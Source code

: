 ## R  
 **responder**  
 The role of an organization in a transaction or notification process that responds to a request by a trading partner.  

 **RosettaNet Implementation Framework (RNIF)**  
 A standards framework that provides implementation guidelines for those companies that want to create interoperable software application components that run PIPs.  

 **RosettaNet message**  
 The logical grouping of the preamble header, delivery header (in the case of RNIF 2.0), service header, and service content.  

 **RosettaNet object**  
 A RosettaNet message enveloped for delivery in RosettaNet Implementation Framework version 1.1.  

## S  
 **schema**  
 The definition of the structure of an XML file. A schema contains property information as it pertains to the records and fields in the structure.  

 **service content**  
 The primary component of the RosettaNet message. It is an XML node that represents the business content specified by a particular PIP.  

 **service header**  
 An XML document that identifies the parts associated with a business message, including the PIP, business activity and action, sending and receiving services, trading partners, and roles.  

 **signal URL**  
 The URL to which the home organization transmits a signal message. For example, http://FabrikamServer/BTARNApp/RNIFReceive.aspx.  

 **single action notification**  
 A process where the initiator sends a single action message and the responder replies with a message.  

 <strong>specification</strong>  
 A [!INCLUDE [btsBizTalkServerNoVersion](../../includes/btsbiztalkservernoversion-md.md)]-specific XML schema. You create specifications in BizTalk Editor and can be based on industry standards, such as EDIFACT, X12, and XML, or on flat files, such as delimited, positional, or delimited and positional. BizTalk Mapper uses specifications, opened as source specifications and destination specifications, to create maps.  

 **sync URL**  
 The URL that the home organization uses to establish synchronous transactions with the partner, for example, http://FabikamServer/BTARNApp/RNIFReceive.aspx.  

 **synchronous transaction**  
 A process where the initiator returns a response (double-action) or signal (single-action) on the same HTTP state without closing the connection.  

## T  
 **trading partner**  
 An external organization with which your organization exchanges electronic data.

> _Exercise details_: Each line from the one containing "The URL to which" through the end of the material must be output exactly, and no other line.

> _Your response_:
 The URL to which the home organization transmits a signal message. For example, http://FabrikamServer/BTARNApp/RNIFReceive.aspx.  

 **single action notification**  
 A process where the initiator sends a single action message and the responder replies with a message.  

 <strong>specification</strong>  
 A [!INCLUDE [btsBizTalkServerNoVersion](../../includes/btsbiztalkservernoversion-md.md)]-specific XML schema. You create specifications in BizTalk Editor and can be based on industry standards, such as EDIFACT, X12, and XML, or on flat files, such as delimited, positional, or delimited and positional. BizTalk Mapper uses specifications, opened as source specifications and destination specifications, to create maps.  

 **sync URL**  
 The URL that the home organization uses to establish synchronous transactions with the partner, for example, http://FabikamServer/BTARNApp/RNIFReceive.aspx.  

 **synchronous transaction**  
 A process where the initiator returns a response (double-action) or signal (single-action) on the same HTTP state without closing the connection.  

## T  
 **trading partner**  
 An external organization with which your organization exchanges electronic data.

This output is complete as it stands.